Conditions in which two or more phases of fused-salt mixtures can coexist in thermodynamic equilibrium. Phase diagrams of these equilibrium conditions summarize basic knowledge about fused salts. Numerous advances in the technologies which are based on high-temperature chemistry have become possible through the increase in knowledge about fused salts. The increasingly significant role of fused salts in industrial processes is evident in the widening application of these materials as heat-transfer media, in extractive metallurgy, in nonaqueous reprocessing of nuclear reactor fuels, and in the development of nuclear reactors which create more fuel than they consume (breeder reactors). See also Phase equilibrium.

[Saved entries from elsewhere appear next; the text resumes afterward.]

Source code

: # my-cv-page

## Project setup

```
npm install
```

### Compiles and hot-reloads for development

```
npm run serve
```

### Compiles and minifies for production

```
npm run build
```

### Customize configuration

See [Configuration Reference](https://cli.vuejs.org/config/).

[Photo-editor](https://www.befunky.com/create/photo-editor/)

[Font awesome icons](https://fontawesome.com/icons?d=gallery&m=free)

Fused-salt mixtures find application in technology when the need arises for liquids which are stable at high temperatures. For most applications, suitably low melting temperatures and low vapor pressures are primary considerations. To some extent these requirements are conflicting, because salts which are useful in obtaining low freezing temperatures often tend to have appreciable covalent character and therefore to exhibit unfavorably high vapor pressures.
As a special class of liquids, one which is composed entirely of positively and negatively charged ions undiluted by weak-electrolyte supporting media, fused salts are used in many different types of research. For example, advances in solution theory, thermodynamics, and crystal chemistry have come about through studies of fused-salt systems. See also Fused-salt solution.
A close connection between fused-salt phase diagrams and geochemistry stems from the model principle developed by V. M. Goldschmidt, who noted that isomorphic structures are assumed by ions of the same proportionate size and stoichiometric relations but of different charge. Thus the fluorides of beryllium, calcium, and magnesium, for example, are structural models for silicon dioxide (SiO2), titanium dioxide (TiO2), and zirconium dioxide (ZrO2). The fluoride structures are referred to as weakened models because of the smaller electrostatic forces resulting from smaller ionic charges; they have been useful for comparisons with oxide and silicate systems. According to Goldschmidt's interpretation, saltlike materials were derived from components such as water (H2O), carbon dioxide (CO2), sulfur trioxide (SO3), chlorine (Cl2), and fluorine (F2), which were volatilized from molten magmas as they crystallized. Crystallization equilibria in fused-salt systems therefore provide a convenient way to study the mechanisms occurring in the formation of igneous rocks.